*Record set*:
╔══

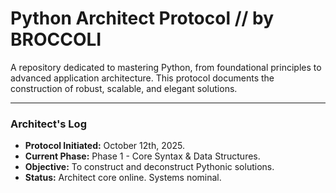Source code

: # Python Architect Protocol // by BROCCOLI

A repository dedicated to mastering Python, from foundational principles to advanced application architecture. This protocol documents the construction of robust, scalable, and elegant solutions.

---

### Architect's Log

- **Protocol Initiated:** October 12th, 2025.
- **Current Phase:** Phase 1 - Core Syntax & Data Structures.
- **Objective:** To construct and deconstruct Pythonic solutions.
- **Status:** Architect core online. Systems nominal.
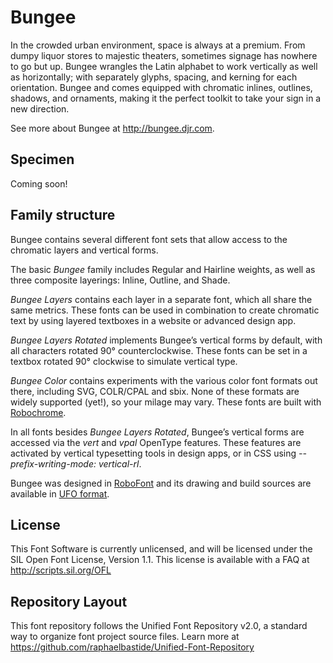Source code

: # Bungee

In the crowded urban environment, space is always at a premium. From dumpy liquor stores to majestic theaters, sometimes signage has nowhere to go but up. Bungee wrangles the Latin alphabet to work vertically as well as horizontally; with separately glyphs, spacing, and kerning for each orientation. Bungee and comes equipped with chromatic inlines, outlines, shadows, and ornaments, making it the perfect toolkit to take your sign in a new direction.

See more about Bungee at http://bungee.djr.com.

## Specimen

Coming soon!

## Family structure

Bungee contains several different font sets that allow access to the chromatic layers and vertical forms. 

The basic *Bungee* family includes Regular and Hairline weights, as well as three composite layerings: Inline, Outline, and Shade.

*Bungee Layers* contains each layer in a separate font, which all share the same metrics. These fonts can be used in combination to create chromatic text by using layered textboxes in a website or advanced design app.

*Bungee Layers Rotated* implements Bungee’s vertical forms by default, with all characters rotated 90° counterclockwise. These fonts can be set in a textbox rotated 90° clockwise to simulate vertical type.

*Bungee Color* contains experiments with the various color font formats out there, including SVG, COLR/CPAL and sbix. None of these formats are widely supported (yet!), so your milage may vary. These fonts are built with <a href="https://github.com/fontfont/RoboChrome">Robochrome</a>.

In all fonts besides *Bungee Layers Rotated*, Bungee’s vertical forms are accessed via the *vert* and *vpal* OpenType features. These features are activated by vertical typesetting tools in design apps, or in CSS using *--prefix-writing-mode: vertical-rl*.

Bungee was designed in <a href="http://www.robofont.com">RoboFont</a> and its drawing and build sources are available in <a href="http://www.unifiedfontobject.org">UFO format</a>.

## License

This Font Software is currently unlicensed, and will be licensed under the SIL Open Font License, Version 1.1. This license is available with a FAQ at http://scripts.sil.org/OFL

## Repository Layout

This font repository follows the Unified Font Repository v2.0, a standard way to organize font project source files. Learn more at https://github.com/raphaelbastide/Unified-Font-Repository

╚══

*Instructions to follow*:
The response consists of the lines above that contain "well".

*Answer to this problem*:
In the crowded urban environment, space is always at a premium. From dumpy liquor stores to majestic theaters, sometimes signage has nowhere to go but up. Bungee wrangles the Latin alphabet to work vertically as well as horizontally; with separately glyphs, spacing, and kerning for each orientation. Bungee and comes equipped with chromatic inlines, outlines, shadows, and ornaments, making it the perfect toolkit to take your sign in a new direction.
The basic *Bungee* family includes Regular and Hairline weights, as well as three composite layerings: Inline, Outline, and Shade.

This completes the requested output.